Он опять протянул мне сигарету и начал рассказывать:

— Моя жена окончила гимназию, а я нет. Ее родители мне все время говорят: «Наша дочь не стоит тебя. Ты осёл».

Он плакал и курил. Я молчала, слушала, как он плачет, и старалась выпускать дым только после него. Потом он открыл окна и сказал:

— Уже светает, сестричка. Я отвезу вас домой.

Когда я рассказала отцу эту историю, он сказал:

— Дочь моя, ты совсем сдурела? А что, если бы он тебя пристрелил из своего пистолета?

— Мы только сидели и курили.

После этого несколько ночей подряд отец не спал, поджидая меня. Когда я приходила домой, он облегченно вздыхал и говорил:

— Пойдем, дочь моя, выкурим по сигаретке.

Для театрального училища сигарета была тоже важным реквизитом. Когда мы репетировали отдельные эпизоды из разных пьес, студенты часто играли с сигаретами в руках. Гамлет был курильщиком, Отелло был курильщиком, Офелия тоже курила, Медея была курильщицей. Но на сцене курение выглядело скучно. Это выглядело так, будто мы не знаем, куда девать свои руки, и поэтому либо засовываем их в карманы, либо курим. Наш педагог Мемет заставлял нас по очереди выходить на сцену и стоять там пять минут, что-нибудь рассказывая, главное — при этом нельзя было курить и засовывать руки в карманы.

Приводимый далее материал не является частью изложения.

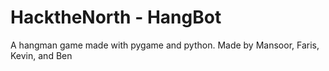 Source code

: # HacktheNorth - HangBot
A hangman game made with pygame and python.
Made by Mansoor, Faris, Kevin, and Ben

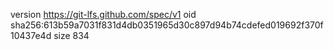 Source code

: version https://git-lfs.github.com/spec/v1
oid sha256:613b59a7031f831d4db0351965d30c897d94b74cdefed019692f370f10437e4d
size 834
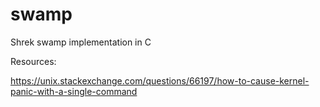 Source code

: # swamp
Shrek swamp implementation in C

Resources:

https://unix.stackexchange.com/questions/66197/how-to-cause-kernel-panic-with-a-single-command 


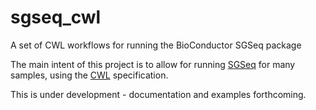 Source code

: # sgseq_cwl

A set of CWL workflows for running the BioConductor SGSeq package

The main intent of this project is to allow for running [SGSeq](https://bioconductor.org/packages/release/bioc/html/SGSeq.html) for many samples, using the [CWL](https://www.commonwl.org/) specification.

This is under development - documentation and examples forthcoming. 
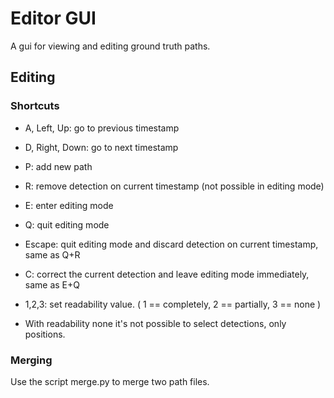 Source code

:# Editor GUI

A gui for viewing and editing ground truth paths.

## Editing

### Shortcuts

* A, Left, Up: go to previous timestamp
* D, Right, Down: go to next timestamp
* P: add new path
* R: remove detection on current timestamp (not possible in editing mode)
* E: enter editing mode
* Q: quit editing mode
* Escape: quit editing mode and discard detection on current timestamp, same as Q+R
* C: correct the current detection and leave editing mode immediately, same as E+Q
* 1,2,3: set readability value. ( 1 == completely, 2 == partially, 3 == none )

* With readability none it's not possible to select detections, only positions.

### Merging

Use the script merge.py to merge two path files.

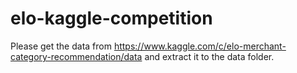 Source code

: # elo-kaggle-competition
Please get the data from https://www.kaggle.com/c/elo-merchant-category-recommendation/data and extract it to the data folder.
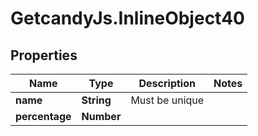 # GetcandyJs.InlineObject40

## Properties

Name | Type | Description | Notes
------------ | ------------- | ------------- | -------------
**name** | **String** | Must be unique | 
**percentage** | **Number** |  | 


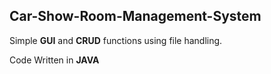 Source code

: ## Car-Show-Room-Management-System

Simple __GUI__ and __CRUD__ functions using file handling.

Code Written in __JAVA__
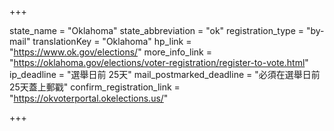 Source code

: +++

state_name = "Oklahoma"
state_abbreviation = "ok"
registration_type = "by-mail"
translationKey = "Oklahoma"
hp_link = "https://www.ok.gov/elections/"
more_info_link = "https://oklahoma.gov/elections/voter-registration/register-to-vote.html"
ip_deadline = "選舉日前 25天"
mail_postmarked_deadline = "必須在選舉日前 25天蓋上郵戳"
confirm_registration_link = "https://okvoterportal.okelections.us/"

+++ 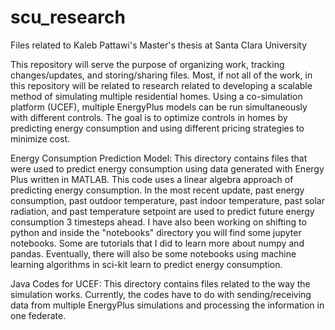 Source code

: # scu_research
Files related to Kaleb Pattawi's Master's thesis at Santa Clara University

This repository will serve the purpose of organizing work, tracking changes/updates, and storing/sharing files.  Most, if not all of the work, in this repository will be related to research related to developing a scalable method of simulating multiple residential homes.  Using a co-simulation platform (UCEF), multiple EnergyPlus models can be run simultaneously with different controls.  The goal is to optimize controls in homes by predicting energy consumption and using different pricing strategies to minimize cost.


Energy Consumption Prediction Model:
This directory contains files that were used to predict energy consumption using data generated with Energy Plus written in MATLAB. This code uses a linear algebra approach of predicting energy consumption.  In the most recent update, past energy consumption, past outdoor temperature, past indoor temperature, past solar radiation, and past temperature setpoint are used to predict future energy consumption 3 timesteps ahead.  I have also been working on shifting to python and inside the "notebooks" directory you will find some jupyter notebooks.  Some are tutorials that I did to learn more about numpy and pandas.  Eventually, there will also be some notebooks using machine learning algorithms in sci-kit learn to predict energy consumption.

Java Codes for UCEF:
This directory contains files related to the way the simulation works. Currently, the codes have to do with sending/receiving data from multiple EnergyPlus simulations and processing the information in one federate.

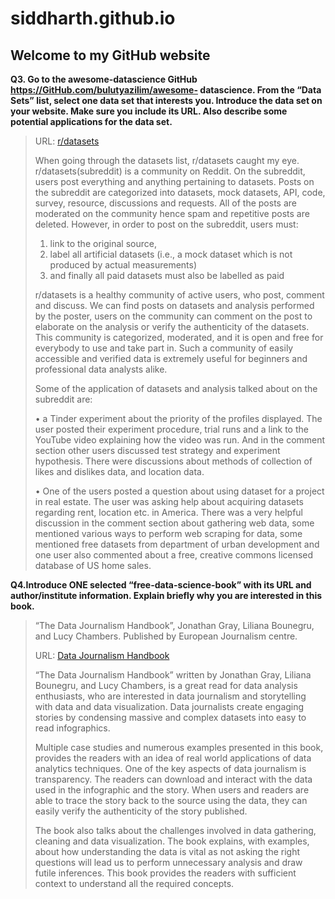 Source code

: # siddharth.github.io
## Welcome to my GitHub website

**Q3. Go to the awesome-datascience GitHub https://GitHub.com/bulutyazilim/awesome-
datascience. From the “Data Sets” list, select one data set that interests you. Introduce
the data set on your website. Make sure you include its URL. Also describe some
potential applications for the data set.**
> 
>URL: [r/datasets](https://www.reddit.com/r/datasets/) 
>
>When going through the datasets list, r/datasets caught my eye. r/datasets(subreddit) is a community on Reddit. On the subreddit, users post everything and anything pertaining to datasets. 
>Posts on the subreddit are categorized into datasets, mock datasets, API, code, survey, resource, discussions and requests. All of the posts are moderated on the community hence spam and repetitive posts are deleted. 
>However, in order to post on the subreddit, users must: 
>1.	link to the original source, 
>2.	label all artificial datasets (i.e., a mock dataset which is not produced by actual measurements)
>3.	and finally all paid datasets must also be labelled as paid
>
>r/datasets is a healthy community of active users, who post, comment and discuss. We can find posts on datasets and analysis performed by the poster, users on the community can comment on the post to elaborate on the analysis or verify the authenticity of the datasets. 
>This community is categorized, moderated, and it is open and free for everybody to use and take part in. Such a community of easily accessible and verified data is extremely useful for beginners and professional data analysts alike.
>
>Some of the application of datasets and analysis talked about on the subreddit are: 
>
>•	a Tinder experiment about the priority of the profiles displayed. The user posted their experiment procedure, trial runs and a link to the YouTube video explaining how the video was run. And in the comment section other users discussed test strategy and experiment hypothesis. There were discussions about methods of collection of likes and dislikes data, and location data.
>	 
>•	One of the users posted a question about using dataset for a project in real estate. The user was asking help about acquiring datasets regarding rent, location etc. in America. There was a very helpful discussion in the comment section about gathering web data, some mentioned various ways to perform web scraping for data, some mentioned free datasets from department of urban development and one user also commented about a free, creative commons licensed database of US home sales.

**Q4.Introduce ONE selected “free-data-science-book” with its URL and author/institute
information. Explain briefly why you are interested in this book.**
>
>“The Data Journalism Handbook”, Jonathan Gray, Liliana Bounegru, and Lucy Chambers. Published by European Journalism centre.
>
>URL: [Data Journalism Handbook](https://datajournalism.com/read/handbook/one)
>
>“The Data Journalism Handbook” written by Jonathan Gray, Liliana Bounegru, and Lucy Chambers, is a great read for data analysis enthusiasts, who are interested in data journalism and storytelling with data and data visualization. Data journalists create engaging stories by condensing massive and complex datasets into easy to read infographics.  
> 
>Multiple case studies and numerous examples presented in this book, provides the readers with an idea of real world applications of data analytics techniques. One of the key aspects of data journalism is transparency. The readers can download and interact with the data used in the infographic and the story. When users and readers are able to trace the story back to the source using the data, they can easily verify the authenticity of the story published. 
> 
>The book also talks about the challenges involved in data gathering, cleaning and data visualization. The book explains, with examples, about how understanding the data is vital as not asking the right questions will lead us to perform unnecessary analysis and draw futile inferences. This book provides the readers with sufficient context to understand all the required concepts.
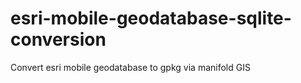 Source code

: # esri-mobile-geodatabase-sqlite-conversion
Convert esri mobile geodatabase to gpkg via manifold GIS
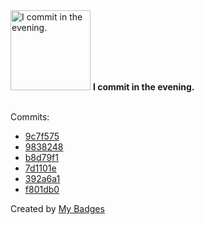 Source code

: <img src="https://my-badges.github.io/my-badges/evening-commits.png" alt="I commit in the evening." title="I commit in the evening." width="128">
<strong>I commit in the evening.</strong>
<br><br>

Commits:

- <a href="https://github.com/qoomon/actions--create-commit/commit/9c7f5754b202ff700d05e6b1c65ff048a6675715">9c7f575</a>
- <a href="https://github.com/qoomon/sandbox/commit/98382486e6b2138d4c0ea0283658ce60319ad5d9">9838248</a>
- <a href="https://github.com/qoomon/actions--create-commit/commit/b8d79f1e72eef93037b1b3f77ba422ab50ae51f5">b8d79f1</a>
- <a href="https://github.com/qoomon/sandbox/commit/7d1101e99e10bf17d0f93f12b1f29707b1a1ee83">7d1101e</a>
- <a href="https://github.com/qoomon/sandbox/commit/392a6a1684375adc8d919851dbe4195a4effa6f9">392a6a1</a>
- <a href="https://github.com/qoomon/sandbox/commit/f801db0194526f9c9a033e7d211524a290b1fe8d">f801db0</a>


Created by <a href="https://github.com/my-badges/my-badges">My Badges</a> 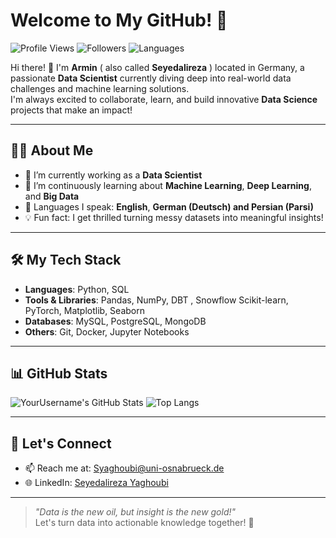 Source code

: # Welcome to My GitHub! 🚀

![Profile Views](https://komarev.com/ghpvc/?username=Armiinygh&color=blue)
![Followers](https://img.shields.io/github/followers/Armiinygh?label=Follow&style=social)
![Languages](https://img.shields.io/github/languages/top/Armiinygh/YourRepo)

Hi there! 👋 I'm **Armin** ( also called **Seyedalireza** ) located in Germany, a passionate **Data Scientist** currently diving deep into real-world data challenges and machine learning solutions.  
I'm always excited to collaborate, learn, and build innovative **Data Science** projects that make an impact!

---

## 🧑‍💻 About Me
- 🔭 I’m currently working as a **Data Scientist**
- 🌱 I’m continuously learning about **Machine Learning**, **Deep Learning**, and **Big Data**
- 💬 Languages I speak: **English**, **German (Deutsch) and Persian (Parsi)** 
- 💡 Fun fact: I get thrilled turning messy datasets into meaningful insights!

---

## 🛠️ My Tech Stack
- **Languages**: Python, SQL
- **Tools & Libraries**: Pandas, NumPy, DBT , Snowflow  Scikit-learn, PyTorch, Matplotlib, Seaborn
- **Databases**: MySQL, PostgreSQL, MongoDB
- **Others**: Git, Docker, Jupyter Notebooks

---

## 📊 GitHub Stats
![YourUsername's GitHub Stats](https://github-readme-stats.vercel.app/api?username=Armiinygh&show_icons=true&theme=radical)
![Top Langs](https://github-readme-stats.vercel.app/api/top-langs/?username=Armiinygh&layout=compact&theme=radical)

---

## 🚀 Let's Connect
- 📫 Reach me at: [Syaghoubi@uni-osnabrueck.de](mailto:Syaghoubi@uni-osnabrueck.de)
- 🌐 LinkedIn: [Seyedalireza Yaghoubi](www.linkedin.com/in/seyedalireza-yaghoubi)

---

> *"Data is the new oil, but insight is the new gold!"*  
Let's turn data into actionable knowledge together! 🚀
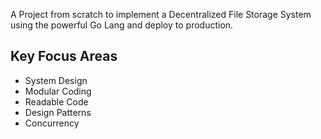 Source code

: A Project from scratch to implement a Decentralized File Storage System using the powerful Go Lang and deploy to production.

Key Focus Areas
-------------------

* System Design
* Modular Coding
* Readable Code
* Design Patterns
* Concurrency
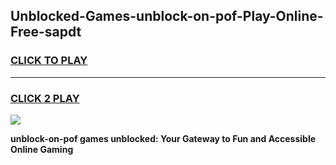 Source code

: 
## Unblocked-Games-unblock-on-pof-Play-Online-Free-sapdt
<h3>
<a href="https://premium76.site?title=unblock-on-pof&ref=26A">CLICK TO PLAY</a></h3>
<hr>

<h3>
<a href="https://premium76.site?title=unblock-on-pof&ref=26A">CLICK 2 PLAY</a>
  
</h3>

<a href="https://premium76.site?title=unblock-on-pof&ref=26A"><img src="https://clearcache.store/games.png"></a>


**unblock-on-pof games unblocked: Your Gateway to Fun and Accessible Online Gaming**
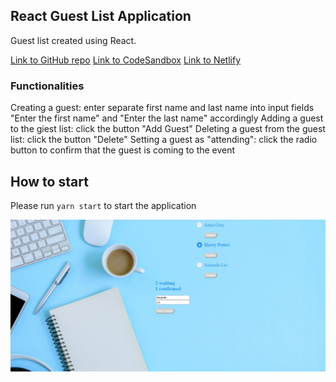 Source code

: ## React Guest List Application

Guest list created using React.

[Link to GitHub repo](https://github.com/anastasiia-lk/react-guest-list)
[Link to CodeSandbox](https://codesandbox.io/s/recursing-snow-5x881)
[Link to Netlify](https://priceless-pike-8d087b.netlify.app/)

### Functionalities

Creating a guest: enter separate first name and last name into input fields "Enter the first name" and "Enter the last name" accordingly
Adding a guest to the giest list: click the button "Add Guest"
Deleting a guest from the guest list: click the button "Delete"
Setting a guest as "attending": click the radio button to confirm that the guest is coming to the event

## How to start

Please run `yarn start` to start the application

![Screenshot](./src/screenshot.jpg)
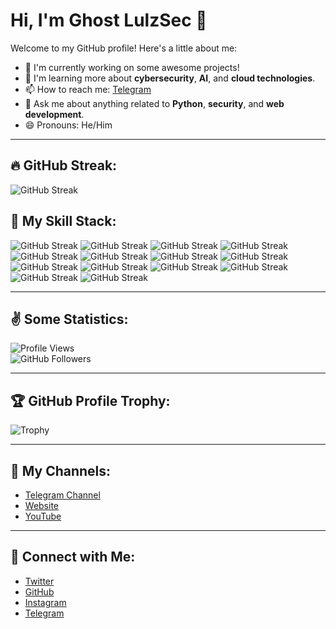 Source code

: # Hi, I'm Ghost LulzSec 👋

Welcome to my GitHub profile! Here's a little about me:

- 🔭 I'm currently working on some awesome projects!  
- 🌱 I'm learning more about **cybersecurity**, **AI**, and **cloud technologies**.  
- 📫 How to reach me: [Telegram](https://t.me/WW6WW6WW6)  
- 💬 Ask me about anything related to **Python**, **security**, and **web development**.  
- 😄 Pronouns: He/Him  

---

## 🔥 GitHub Streak:
![GitHub Streak](https://streak-stats.demolab.com/?user=69d9)



## 🍁 My Skill Stack:

![GitHub Streak](https://camo.githubusercontent.com/46948cc0e9c3abdcd750963e7760242d29c2be0f779560acec5bc0864e668515/68747470733a2f2f696d672e736869656c64732e696f2f62616467652f2d48544d4c352d4343323430303f7374796c653d666f722d7468652d6261646765266c6f676f3d68746d6c35266c6f676f436f6c6f723d7768697465)
![GitHub Streak](https://camo.githubusercontent.com/d6a7eef87e2b511c331ae48398a5736e51acd1603b36b7e3d32896b816712199/68747470733a2f2f696d672e736869656c64732e696f2f62616467652f2d435353332d4532343830303f7374796c653d666f722d7468652d6261646765266c6f676f3d63737333)
![GitHub Streak](https://camo.githubusercontent.com/13ac98ec182c178a22ad9518fd7a1489ea4a5aa20d165d1360fbdb04385f036e/68747470733a2f2f696d672e736869656c64732e696f2f62616467652f2d4a6176615363726970742d4645373630313f7374796c653d666f722d7468652d6261646765266c6f676f3d6a617661736372697074)
![GitHub Streak](https://camo.githubusercontent.com/30ff9a440ca15733c5477436697f874bfdcbb2ed893a5ade2c3c3147ecce96a6/68747470733a2f2f696d672e736869656c64732e696f2f62616467652f7761677461696c2d4646423833463f7374796c653d666f722d7468652d6261646765266c6f676f3d7761677461696c266c6f676f436f6c6f723d7768697465)
![GitHub Streak](https://camo.githubusercontent.com/e05c84054b7541f5fc2bdf90c12c07876f4eb9dff725bd2e9116f7356e1ab714/68747470733a2f2f696d672e736869656c64732e696f2f62616467652f727562792d4343333432443f7374796c653d666f722d7468652d6261646765266c6f676f3d72756279266c6f676f436f6c6f723d7768697465)
![GitHub Streak](https://camo.githubusercontent.com/089f3c1450415537e05eb4659cd10585281087fd0fb91d3f456b9c6135196b3d/68747470733a2f2f696d672e736869656c64732e696f2f62616467652f7068702d3737374242343f7374796c653d666f722d7468652d6261646765266c6f676f3d706870266c6f676f436f6c6f723d7768697465)
![GitHub Streak](https://camo.githubusercontent.com/5317fb32b37c3ec1e319459be7b53c6453a3572b4dea72240e62682bfabd7552/68747470733a2f2f696d672e736869656c64732e696f2f62616467652f2d4d7953514c2d3330374242443f7374796c653d666f722d7468652d6261646765266c6f676f3d6d7973716c266c6f676f436f6c6f723d7768697465)
![GitHub Streak](https://camo.githubusercontent.com/0e70384c0a0cf64c7e668b5e828e7608d7b4d0bb3646fa89419e72f38f44a6fe/68747470733a2f2f696d672e736869656c64732e696f2f62616467652f2d426173682d3445414132353f7374796c653d666f722d7468652d6261646765266c6f676f3d676e752d62617368266c6f676f436f6c6f723d7768697465)
![GitHub Streak](https://camo.githubusercontent.com/b9326effec4bc941d648d79b2e24ed7c708122671d2540c3277596dc52d640f2/68747470733a2f2f696d672e736869656c64732e696f2f62616467652f4c696e75782d4643433632343f7374796c653d666f722d7468652d6261646765266c6f676f3d6c696e7578266c6f676f436f6c6f723d626c61636b)
![GitHub Streak](https://camo.githubusercontent.com/f68a2292ffd9fd7e467f8b1e6d8e03abc827c414920b59cd031cf6c95abd5ccb/68747470733a2f2f696d672e736869656c64732e696f2f62616467652f632532332d3233393132303f7374796c653d666f722d7468652d6261646765266c6f676f3d632d7368617270266c6f676f436f6c6f723d7768697465)
![GitHub Streak](https://camo.githubusercontent.com/1cc3ed014dbb3cc907789013096c44d0bc78875ee219d9455f619ff18059ac4a/68747470733a2f2f696d672e736869656c64732e696f2f62616467652f57696e646f77732d3030373844363f7374796c653d666f722d7468652d6261646765266c6f676f3d77696e646f7773266c6f676f436f6c6f723d7768697465)
![GitHub Streak](https://camo.githubusercontent.com/84ac50099af30158b00430657e176cb2538339ec20f622e9bdaca9bcdf22bc30/68747470733a2f2f696d672e736869656c64732e696f2f62616467652f5079546f7263682d4545344332433f7374796c653d666f722d7468652d6261646765266c6f676f3d5079546f726368266c6f676f436f6c6f723d7768697465)
![GitHub Streak](https://camo.githubusercontent.com/8ec96e27db9cf478dee7f2b9c32f3c4242631adb2d72677d47c09e9de2a052dd/68747470733a2f2f696d672e736869656c64732e696f2f62616467652f2d507974686f6e2d3146363541433f7374796c653d666f722d7468652d6261646765266c6f676f3d507974686f6e266c6f676f436f6c6f723d7768697465)
![GitHub Streak](https://camo.githubusercontent.com/b2836d9d9ff5ef9fe649ed582211ad53e2abb57d3da1edc7fa2140e1a7280d5b/68747470733a2f2f696d672e736869656c64732e696f2f62616467652f5363696b69746c6561726e2d4637393331453f7374796c653d666f722d7468652d6261646765266c6f676f3d7363696b69742d6c6561726e266c6f676f436f6c6f723d7768697465)




---

## ✌️ Some Statistics:

![Profile Views](https://camo.githubusercontent.com/db35b839961e1c9da9170a30908bc75e02fa18e74f4b4c280a53b3a3908d5265/68747470733a2f2f6b6f6d617265762e636f6d2f67687076632f3f757365726e616d653d447244617461594526636f6c6f723d626c7565267374796c653d666c61742d737175617265)  
![GitHub Followers](https://camo.githubusercontent.com/956b3f834b860c549f24a09ec7e1cdde03c2f827e062f3bbd83887c8adc48797/68747470733a2f2f757365722d62616467652e636f6d6d6974746572732e746f702f79656d656e2f44724461746159452e737667)  

---

## 🏆 GitHub Profile Trophy:
![Trophy](https://github-profile-trophy.vercel.app/?username=69d9&theme=onedark)

---

## 🙌 My Channels:
- [Telegram Channel](https://t.me/WW6WW6WW6)  
- [Website](https://example.com)  
- [YouTube](https://youtube.com)  

---

## 🤝 Connect with Me:
- [Twitter](https://twitter.com/ppupp)  
- [GitHub](https://github.com/69d9)  
- [Instagram](https://instagram.com/yourprofile)  
- [Telegram](https://t.me/WW6WW6WW6)
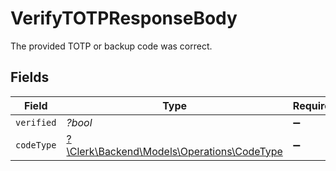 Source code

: # VerifyTOTPResponseBody

The provided TOTP or backup code was correct.


## Fields

| Field                                                                             | Type                                                                              | Required                                                                          | Description                                                                       |
| --------------------------------------------------------------------------------- | --------------------------------------------------------------------------------- | --------------------------------------------------------------------------------- | --------------------------------------------------------------------------------- |
| `verified`                                                                        | *?bool*                                                                           | :heavy_minus_sign:                                                                | N/A                                                                               |
| `codeType`                                                                        | [?\Clerk\Backend\Models\Operations\CodeType](../../Models/Operations/CodeType.md) | :heavy_minus_sign:                                                                | N/A                                                                               | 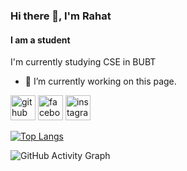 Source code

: ### Hi there 👋, I'm Rahat
#### I am a student
I'm currently studying CSE in BUBT

- 🔭 I’m currently working on this page. 


[<img src='https://cdn.jsdelivr.net/npm/simple-icons@3.0.1/icons/github.svg' alt='github' height='40'>](https://github.com/rahatbubt49)  [<img src='https://cdn.jsdelivr.net/npm/simple-icons@3.0.1/icons/facebook.svg' alt='facebook' height='40'>](https://www.facebook.com/rahat.aowlad.7)  [<img src='https://cdn.jsdelivr.net/npm/simple-icons@3.0.1/icons/instagram.svg' alt='instagram' height='40'>](https://www.instagram.com/dude_you_deserve/)  

[![Top Langs](https://github-readme-stats.vercel.app/api/top-langs/?username=rahatbubt49)](https://github.com/anuraghazra/github-readme-stats)

![GitHub Activity Graph](https://activity-graph.herokuapp.com/graph?username=rahatbubt49)  


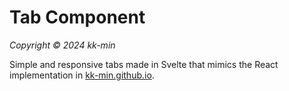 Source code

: # Tab Component
_Copyright © 2024 kk-min_

Simple and responsive tabs made in Svelte that mimics the React implementation in [kk-min.github.io](https://kk-min.github.io/).
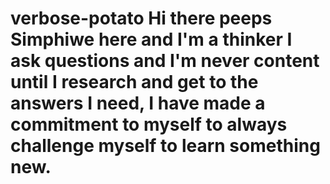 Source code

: # verbose-potato Hi there peeps Simphiwe here and I'm a thinker I ask questions and I'm never content until I research and get to the answers I need, I have made a commitment to myself to always challenge myself to learn something new.
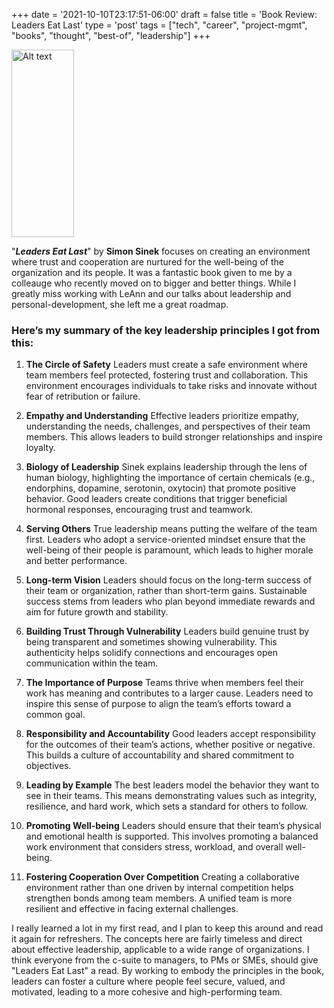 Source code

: +++
date = '2021-10-10T23:17:51-06:00'
draft = false
title = 'Book Review: Leaders Eat Last'
type = 'post'
tags = ["tech", "career", "project-mgmt", "books", "thought", "best-of", "leadership"]
+++


  <img src="https://julianwest.me/Blog/posts/images/leaders-eat-last.jpg" alt="Alt text" width="100" height="300">

"***Leaders Eat Last***" by **Simon Sinek** focuses on creating an environment where trust and cooperation are nurtured for the well-being of the organization and its people. It was a fantastic book given to me by a colleauge who recently moved on to bigger and better things. While I greatly miss working with LeAnn and our talks about leadership and personal-development, she left me a great roadmap. <br />

### Here’s my summary of the key leadership principles I got from this:

1. **The Circle of Safety**
Leaders must create a safe environment where team members feel protected, fostering trust and collaboration. This environment encourages individuals to take risks and innovate without fear of retribution or failure.<br />

2. **Empathy and Understanding**
Effective leaders prioritize empathy, understanding the needs, challenges, and perspectives of their team members. This allows leaders to build stronger relationships and inspire loyalty. <br />

3. **Biology of Leadership**
Sinek explains leadership through the lens of human biology, highlighting the importance of certain chemicals (e.g., endorphins, dopamine, serotonin, oxytocin) that promote positive behavior. Good leaders create conditions that trigger beneficial hormonal responses, encouraging trust and teamwork.<br />

4. **Serving Others**
True leadership means putting the welfare of the team first. Leaders who adopt a service-oriented mindset ensure that the well-being of their people is paramount, which leads to higher morale and better performance.<br />

5. **Long-term Vision**
Leaders should focus on the long-term success of their team or organization, rather than short-term gains. Sustainable success stems from leaders who plan beyond immediate rewards and aim for future growth and stability.<br />

6. **Building Trust Through Vulnerability**
Leaders build genuine trust by being transparent and sometimes showing vulnerability. This authenticity helps solidify connections and encourages open communication within the team.<br />

7. **The Importance of Purpose**
Teams thrive when members feel their work has meaning and contributes to a larger cause. Leaders need to inspire this sense of purpose to align the team’s efforts toward a common goal.<br />

8. **Responsibility and Accountability**
Good leaders accept responsibility for the outcomes of their team’s actions, whether positive or negative. This builds a culture of accountability and shared commitment to objectives.<br />

9. **Leading by Example**
The best leaders model the behavior they want to see in their teams. This means demonstrating values such as integrity, resilience, and hard work, which sets a standard for others to follow.<br />

10. **Promoting Well-being**
Leaders should ensure that their team’s physical and emotional health is supported. This involves promoting a balanced work environment that considers stress, workload, and overall well-being.<br />

11. **Fostering Cooperation Over Competition**
Creating a collaborative environment rather than one driven by internal competition helps strengthen bonds among team members. A unified team is more resilient and effective in facing external challenges.<br />

I really learned a lot in my first read, and I plan to keep this around and read it again for refreshers.  The concepts here are fairly timeless and direct about effective leadership, applicable to a wide range of organizations.  I think everyone from the c-suite to managers, to PMs or SMEs, should give "Leaders Eat Last" a read.  By working to embody the principles in the book, leaders can foster a culture where people feel secure, valued, and motivated, leading to a more cohesive and high-performing team.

ГРОБ ПОГИБШЕГО СТУДЕНТА МНОГО ДНЕЙ ПЛАВАЛ В МРАМОРНОМ МОРЕ

Однажды я пришла из училища домой и обнаружила в родительской квартире Бодо и Хайди, моих берлинских друзей. Мать пыталась объясниться с ними на пальцах, то и дело вставляя немецкое слово gut. Отец спокойно и невозмутимо беседовал с ними по-турецки. Бодо и Хайди не понимали ни слова, но продолжали сидеть, слушая моего отца и улыбаясь. Отец с матерью уступили Бодо и Хайди свою спальню, а сами всю ночь гуляли на море. Они могли, конечно, спать и в гостиной, но они сказали: так романтично, что ко мне, в Турцию, приехали мои друзья из Германии, это напомнило им собственную молодость, и они всю ночь гуляли по берегу. Бодо и Хайди были в восторге. Бодо все повторял: «Невероятно, невероятно», а Хайди говорила: «Как это здорово, как это здорово». Бодо и Хайди приехали на международный студенческий фестиваль стамбульского Технического университета. На следующий день они пошли на встречу. Когда заиграла музыка, левые студентки и студенты из Европы и Турции начали танцевать друг с другом. Дениз, легендарный вожак турецких студентов, имя которого означает «море», внедрился в оркестр и разнес на части большой барабан. Музыка прекратилась, все смотрели только на него. Дениз закричал со сцены по-английски:

— На Ближнем Востоке идет война, во Вьетнаме идет война, а вы тут отплясываете под американскую музыку. Смерть американскому империализму! Да здравствует революционная борьба народов всего мира!

В результате Бодо и Хайди вернулись рано. Бодо выпил с отцом на кухне ракэ, отец поцеловал его и сказал:

— О, душа моя, взгляни, какие у него чудесные голубые глаза! — И поцеловал его в глаза.

Мать сказала ему:

— Оставь детей в покое, они не понимают твоего языка.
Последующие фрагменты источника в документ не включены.